What the task asks
Your task is to return the data below, word for word.
"""
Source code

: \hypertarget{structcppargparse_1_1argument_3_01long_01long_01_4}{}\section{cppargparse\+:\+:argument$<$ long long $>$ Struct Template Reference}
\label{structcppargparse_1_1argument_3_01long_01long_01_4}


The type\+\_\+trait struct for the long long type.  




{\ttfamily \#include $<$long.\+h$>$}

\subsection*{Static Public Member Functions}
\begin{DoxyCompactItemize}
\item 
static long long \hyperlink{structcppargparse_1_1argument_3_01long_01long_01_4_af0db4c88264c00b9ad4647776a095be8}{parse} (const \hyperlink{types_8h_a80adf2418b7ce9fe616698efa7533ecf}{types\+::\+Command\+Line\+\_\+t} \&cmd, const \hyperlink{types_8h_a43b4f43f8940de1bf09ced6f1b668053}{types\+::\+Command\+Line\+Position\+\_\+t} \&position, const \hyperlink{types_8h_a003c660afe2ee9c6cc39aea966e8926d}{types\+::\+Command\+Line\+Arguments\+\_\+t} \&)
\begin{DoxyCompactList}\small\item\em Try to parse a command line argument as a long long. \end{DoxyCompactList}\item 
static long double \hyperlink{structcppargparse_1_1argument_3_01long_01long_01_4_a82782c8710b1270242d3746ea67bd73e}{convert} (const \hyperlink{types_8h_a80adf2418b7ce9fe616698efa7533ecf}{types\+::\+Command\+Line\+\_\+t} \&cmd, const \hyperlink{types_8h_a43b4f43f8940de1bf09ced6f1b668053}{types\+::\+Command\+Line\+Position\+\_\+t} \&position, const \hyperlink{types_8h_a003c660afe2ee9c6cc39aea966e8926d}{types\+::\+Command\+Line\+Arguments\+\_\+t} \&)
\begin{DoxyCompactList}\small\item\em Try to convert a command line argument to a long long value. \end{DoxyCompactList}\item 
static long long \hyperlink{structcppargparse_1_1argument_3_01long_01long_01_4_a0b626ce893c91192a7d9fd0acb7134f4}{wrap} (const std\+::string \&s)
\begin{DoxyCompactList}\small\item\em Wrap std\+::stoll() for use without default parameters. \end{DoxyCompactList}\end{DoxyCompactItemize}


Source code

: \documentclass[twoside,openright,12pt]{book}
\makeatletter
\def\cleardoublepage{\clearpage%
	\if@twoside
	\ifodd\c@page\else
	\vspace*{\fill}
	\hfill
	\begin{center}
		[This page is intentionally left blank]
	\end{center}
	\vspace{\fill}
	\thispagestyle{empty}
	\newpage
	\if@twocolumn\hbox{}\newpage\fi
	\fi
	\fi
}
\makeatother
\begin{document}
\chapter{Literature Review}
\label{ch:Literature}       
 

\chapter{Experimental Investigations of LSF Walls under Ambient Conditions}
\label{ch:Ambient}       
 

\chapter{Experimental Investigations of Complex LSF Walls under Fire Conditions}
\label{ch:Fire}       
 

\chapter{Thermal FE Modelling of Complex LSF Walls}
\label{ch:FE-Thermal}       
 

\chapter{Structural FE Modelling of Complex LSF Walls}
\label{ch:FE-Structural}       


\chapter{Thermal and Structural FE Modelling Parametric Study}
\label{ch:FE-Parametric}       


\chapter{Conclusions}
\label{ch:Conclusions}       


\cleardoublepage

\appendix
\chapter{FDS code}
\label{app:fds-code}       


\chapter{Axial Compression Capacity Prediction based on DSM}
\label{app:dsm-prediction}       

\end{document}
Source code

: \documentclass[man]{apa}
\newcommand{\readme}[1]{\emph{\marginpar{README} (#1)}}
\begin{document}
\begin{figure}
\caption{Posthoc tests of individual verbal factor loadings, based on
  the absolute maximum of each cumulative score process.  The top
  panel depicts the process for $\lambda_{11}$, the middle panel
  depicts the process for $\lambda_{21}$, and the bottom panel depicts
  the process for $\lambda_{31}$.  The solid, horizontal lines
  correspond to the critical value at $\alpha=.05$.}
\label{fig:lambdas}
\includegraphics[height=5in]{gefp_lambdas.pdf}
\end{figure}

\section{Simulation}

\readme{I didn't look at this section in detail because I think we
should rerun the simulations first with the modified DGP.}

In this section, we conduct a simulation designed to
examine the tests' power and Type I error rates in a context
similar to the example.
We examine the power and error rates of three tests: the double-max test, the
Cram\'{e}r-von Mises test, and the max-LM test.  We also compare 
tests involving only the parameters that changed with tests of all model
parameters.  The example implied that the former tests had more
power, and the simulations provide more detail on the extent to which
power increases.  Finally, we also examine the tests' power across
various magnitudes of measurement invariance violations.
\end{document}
"""
Finished exercise
Source code

: \hypertarget{structcppargparse_1_1argument_3_01long_01long_01_4}{}\section{cppargparse\+:\+:argument$<$ long long $>$ Struct Template Reference}
\label{structcppargparse_1_1argument_3_01long_01long_01_4}


The type\+\_\+trait struct for the long long type.  




{\ttfamily \#include $<$long.\+h$>$}

\subsection*{Static Public Member Functions}
\begin{DoxyCompactItemize}
\item 
static long long \hyperlink{structcppargparse_1_1argument_3_01long_01long_01_4_af0db4c88264c00b9ad4647776a095be8}{parse} (const \hyperlink{types_8h_a80adf2418b7ce9fe616698efa7533ecf}{types\+::\+Command\+Line\+\_\+t} \&cmd, const \hyperlink{types_8h_a43b4f43f8940de1bf09ced6f1b668053}{types\+::\+Command\+Line\+Position\+\_\+t} \&position, const \hyperlink{types_8h_a003c660afe2ee9c6cc39aea966e8926d}{types\+::\+Command\+Line\+Arguments\+\_\+t} \&)
\begin{DoxyCompactList}\small\item\em Try to parse a command line argument as a long long. \end{DoxyCompactList}\item 
static long double \hyperlink{structcppargparse_1_1argument_3_01long_01long_01_4_a82782c8710b1270242d3746ea67bd73e}{convert} (const \hyperlink{types_8h_a80adf2418b7ce9fe616698efa7533ecf}{types\+::\+Command\+Line\+\_\+t} \&cmd, const \hyperlink{types_8h_a43b4f43f8940de1bf09ced6f1b668053}{types\+::\+Command\+Line\+Position\+\_\+t} \&position, const \hyperlink{types_8h_a003c660afe2ee9c6cc39aea966e8926d}{types\+::\+Command\+Line\+Arguments\+\_\+t} \&)
\begin{DoxyCompactList}\small\item\em Try to convert a command line argument to a long long value. \end{DoxyCompactList}\item 
static long long \hyperlink{structcppargparse_1_1argument_3_01long_01long_01_4_a0b626ce893c91192a7d9fd0acb7134f4}{wrap} (const std\+::string \&s)
\begin{DoxyCompactList}\small\item\em Wrap std\+::stoll() for use without default parameters. \end{DoxyCompactList}\end{DoxyCompactItemize}


Source code

: \documentclass[twoside,openright,12pt]{book}
\makeatletter
\def\cleardoublepage{\clearpage%
	\if@twoside
	\ifodd\c@page\else
	\vspace*{\fill}
	\hfill
	\begin{center}
		[This page is intentionally left blank]
	\end{center}
	\vspace{\fill}
	\thispagestyle{empty}
	\newpage
	\if@twocolumn\hbox{}\newpage\fi
	\fi
	\fi
}
\makeatother
\begin{document}
\chapter{Literature Review}
\label{ch:Literature}       
 

\chapter{Experimental Investigations of LSF Walls under Ambient Conditions}
\label{ch:Ambient}       
 

\chapter{Experimental Investigations of Complex LSF Walls under Fire Conditions}
\label{ch:Fire}       
 

\chapter{Thermal FE Modelling of Complex LSF Walls}
\label{ch:FE-Thermal}       
 

\chapter{Structural FE Modelling of Complex LSF Walls}
\label{ch:FE-Structural}       


\chapter{Thermal and Structural FE Modelling Parametric Study}
\label{ch:FE-Parametric}       


\chapter{Conclusions}
\label{ch:Conclusions}       


\cleardoublepage

\appendix
\chapter{FDS code}
\label{app:fds-code}       


\chapter{Axial Compression Capacity Prediction based on DSM}
\label{app:dsm-prediction}       

\end{document}
Source code

: \documentclass[man]{apa}
\newcommand{\readme}[1]{\emph{\marginpar{README} (#1)}}
\begin{document}
\begin{figure}
\caption{Posthoc tests of individual verbal factor loadings, based on
  the absolute maximum of each cumulative score process.  The top
  panel depicts the process for $\lambda_{11}$, the middle panel
  depicts the process for $\lambda_{21}$, and the bottom panel depicts
  the process for $\lambda_{31}$.  The solid, horizontal lines
  correspond to the critical value at $\alpha=.05$.}
\label{fig:lambdas}
\includegraphics[height=5in]{gefp_lambdas.pdf}
\end{figure}

\section{Simulation}

\readme{I didn't look at this section in detail because I think we
should rerun the simulations first with the modified DGP.}

In this section, we conduct a simulation designed to
examine the tests' power and Type I error rates in a context
similar to the example.
We examine the power and error rates of three tests: the double-max test, the
Cram\'{e}r-von Mises test, and the max-LM test.  We also compare 
tests involving only the parameters that changed with tests of all model
parameters.  The example implied that the former tests had more
power, and the simulations provide more detail on the extent to which
power increases.  Finally, we also examine the tests' power across
various magnitudes of measurement invariance violations.
\end{document}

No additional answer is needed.